The November issue of Gefira takes a closer look at France’s changing ethnic composition which already translates into the country’s economy, its welfare system, the cohesiveness of society, internal tensions and problems of “systemic racism” unknown to any previous generations. The knowledge of the racial makeup is barred from an average inquirer; yet, what one man wants to hide, the other is certain to uncover in one way or another. Thus, though the French law forbids tallying the racial, ethnic or religious percentage of the Republic’s citizenry, the number of Muslim names and especially the sickle cell disease testing which is administered to risk – i.e. Third World – population cohorts not to mention everyday experience – the visual survey of the inhabitants of towns and cities plus sportsmen representing France – provide factual information in this respect. Besides, the European Union – and France is one of the two pillars of it – makes no bones about it: resettlement from the Third World to Europe ranks among its most ambitious projects and as such it is well under way. Unless the current course is reversed, France’s as well as Germany’s, Great Britain’s or Sweden’s destinies are sealed. Beyond 2050 the Western world is going to be a part of the Third World with its population resembling that of India or Mexico. The France of 2050 will be to the France of 1950 what the Turkish Empire was to the Byzantine Empire.

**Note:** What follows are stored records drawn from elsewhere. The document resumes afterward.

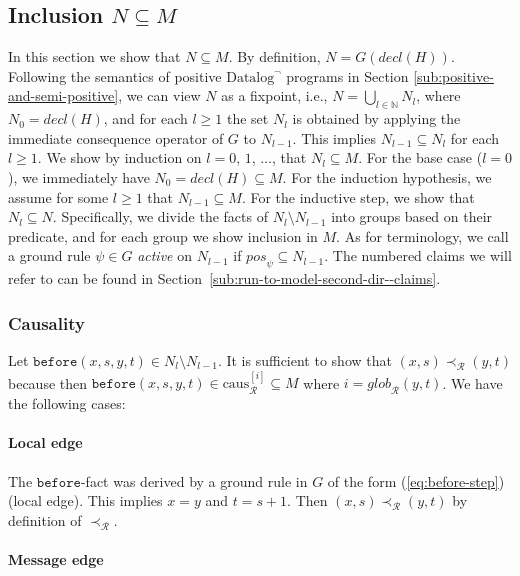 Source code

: \documentclass{tlp}
\newcommand{\langname}[1]{\text{#1}}  \newcommand{\pred}[1]{\mathtt{#1}}  \newcommand{\fname}[1]{\mathit{#1}}  \newcommand{\sq}[1]{`{#1}'}
\newcommand{\datalogneg}{\langname{Datalog}^{\neg}}
\newcommand{\Nat}{\mathbb{N}}  \newcommand{\len}[1]{|#1|} \newcommand{\rom}[1]{\text{\emph{(#1)}}} \newcommand{\romI}{\rom i}
\newcommand{\bpos}[1]{\fname{pos}_{#1}}
\newcommand{\grl}{\psi}
\newcommand{\before}{\pred{before}}
\newcommand{\decl}[1]{\fname{decl}(#1)}
\newcommand{\run}{\mathcal{R}}
\newcommand{\globR}[1]{\fname{glob}_{\run}(#1)}
\newcommand{\slicecaus}[1]{\text{caus}_{\run}^{[#1]}}
\newcommand{\caus}{\prec_{\run}}
\newcommand{\grded}{G}
\begin{document}
\begin{appendix}
\subsection{Inclusion $N\subseteq M$}

\label{sub:N-in-M}



\newcommand{\prevN}{N_{l-1}}


\newcommand{\diffN}{N_{l}\setminus N_{l-1}}


In this section we show that $N\subseteq M$. By definition, $N=\grded(\decl H)$.
 Following the semantics of positive $\datalogneg$ programs in Section
\ref{sub:positive-and-semi-positive}, we can view $N$ as a fixpoint,
i.e., $N=\bigcup_{l\in\Nat}N_{l}$, where $N_{0}=\decl H$, and for
each $l\geq1$ the set $N_{l}$ is obtained by applying the immediate
consequence operator of $\grded$ to $N_{l-1}$. This implies $N_{l-1}\subseteq N_{l}$
for each $l\geq1$. We show by induction on $l=0$, $1$, $\ldots$,
that $N_{l}\subseteq M$. For the base case ($l=0$), we immediately
have $N_{0}=\decl H\subseteq M$. For the induction hypothesis, we
assume for some $l\geq1$ that $N_{l-1}\subseteq M$. For the inductive
step, we show that $N_{l}\subseteq N$. Specifically, we divide the
facts of $N_{l}\setminus N_{l-1}$ into groups based on their predicate,
and for each group we show inclusion in $M$. As for terminology,
we call a ground rule $\grl\in G$ \emph{active} on $\prevN$ if
$\bpos{\grl}\subseteq\prevN$. The numbered claims we will refer to
can be found in Section~\ref{sub:run-to-model-second-dir--claims}.


\subsubsection{Causality}

Let $\before(x,s,y,t)\in\diffN$. It is sufficient to show that $(x,s)\caus(y,t)$
because then $\before(x,s,y,t)\in\slicecaus i\subseteq M$ where $i=\globR{y,t}$.
We have the following cases:


\paragraph*{Local edge}

The $\before$-fact was derived by a ground rule in $\grded$ of the
form (\ref{eq:before-step}) (local edge). This implies $x=y$ and
$t=s+1$. Then $(x,s)\caus(y,t)$ by definition of $\caus$.


\paragraph*{Message edge}


\end{appendix}
\end{document}
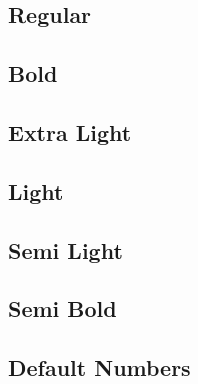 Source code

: \documentclass{article}
\begin{document}
\renewcommand*\familydefault{\ttdefault}
\ttfamily 
\subsection*{Regular}
\lipsum[1]

\subsection*{Bold}
\textbf{\lipsum[2]}

\subsection*{Extra Light}
{\ttfamily {}\selectfont\lipsum[5]}

\subsection*{Light}
{\ttfamily {}\selectfont\lipsum[5]}

\subsection*{Semi Light}
{\ttfamily {}\selectfont\lipsum[5]}

\subsection*{Semi Bold}
{\ttfamily {}\selectfont\lipsum[6]}


\subsection*{Default Numbers}

\end{document}
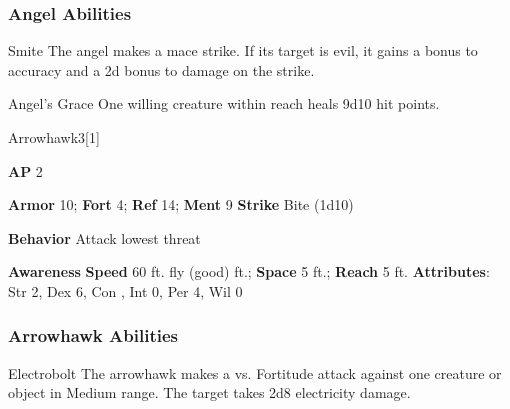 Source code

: \subsubsection{Angel Abilities}

\begin{freeability}{Smite}
The angel makes a mace strike.
If its target is evil, it gains a  bonus to accuracy and a \plus2d bonus to damage on the strike.
\end{freeability}

\vspace{0.5em}
\begin{freeability}{Angel's Grace}
One willing creature within reach heals 9d10 hit points.
\end{freeability}

\begin{monsection}{Arrowhawk}{3}[1]
\vspace{-1em}\vspace{-1em}
\begin{spellcontent}
\begin{spelltargetinginfo}
{\textbf{AP} 2}

\pari \textbf{Armor} 10;
\textbf{Fort} 4;
\textbf{Ref} 14;
\textbf{Ment} 9
\pari \textbf{Strike} Bite  (1d10)



\pari \textbf{Behavior} Attack lowest threat
\end{spelltargetinginfo}
\end{spellcontent}

\begin{monsterfooter}
\pari \textbf{Awareness} 
\pari \textbf{Speed} 60 ft. fly (good) ft.;
\textbf{Space} 5 ft.;
\textbf{Reach} 5 ft.
\pari \textbf{Attributes}:
Str 2,
Dex 6,
Con ,
Int 0,
Per 4,
Wil 0
\end{monsterfooter}
\end{monsection}


\subsubsection{Arrowhawk Abilities}

\begin{freeability}{Electrobolt}
The arrowhawk makes a  vs. Fortitude attack against one creature or object in Medium range.
\hit The target takes 2d8 electricity damage.
\end{freeability}


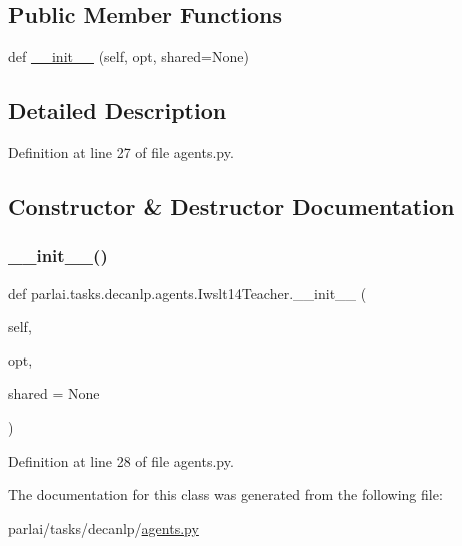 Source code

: \subsection*{Public Member Functions}
\begin{DoxyCompactItemize}
\item 
def \hyperlink{classparlai_1_1tasks_1_1decanlp_1_1agents_1_1Iwslt14Teacher_ab5be25b3d68b4bbaa180c280c67a7946}{\+\_\+\+\_\+init\+\_\+\+\_\+} (self, opt, shared=None)
\end{DoxyCompactItemize}


\subsection{Detailed Description}


Definition at line 27 of file agents.\+py.



\subsection{Constructor \& Destructor Documentation}
\mbox{\label{classparlai_1_1tasks_1_1decanlp_1_1agents_1_1Iwslt14Teacher_ab5be25b3d68b4bbaa180c280c67a7946}} 
\subsubsection{\texorpdfstring{\+\_\+\+\_\+init\+\_\+\+\_\+()}{\_\_init\_\_()}}
{\footnotesize\ttfamily def parlai.\+tasks.\+decanlp.\+agents.\+Iwslt14\+Teacher.\+\_\+\+\_\+init\+\_\+\+\_\+ (\begin{DoxyParamCaption}\item[{}]{self,  }\item[{}]{opt,  }\item[{}]{shared = {\ttfamily None} }\end{DoxyParamCaption})}



Definition at line 28 of file agents.\+py.



The documentation for this class was generated from the following file\+:\begin{DoxyCompactItemize}
\item 
parlai/tasks/decanlp/\hyperlink{parlai_2tasks_2decanlp_2agents_8py}{agents.\+py}\end{DoxyCompactItemize}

Similarly profound changes are taking place in the world of finances. Modern Money Theory is replacing both the Austrian School of Economics and the Keynesian economic principles. What does MMT advocate? It advocates money creation and spending without regard for the hitherto binding controls along with the non-observance of anything that classical economists held as canon rules. Hence quantitative easing and negative interest rates. Since money is no longer pegged to gold, everything is allowable. The be-all and end-all of the MMT approach is to maintain and possibly advance growth, that fetish of present-day economists. Such financial policy requires an ever stricter surveillance over the amount of money, which is going to be made easier by the introduction of digital money as the only means of exchange. We are in for it. One might be well-advised to already say goodbye to banknotes and coins. Everybody’s finances – for want of any other means by necessity handled in an electronic way – will be made plain to see for the masters of the world who will be able to gain an insight into our pecuniary settlements via powerful computer systems without leaving their offices. A carrot bought or sold in a village miles off the beaten track will not escape the notice of the powers that be unless… unless people revert to barter. What a world to live in!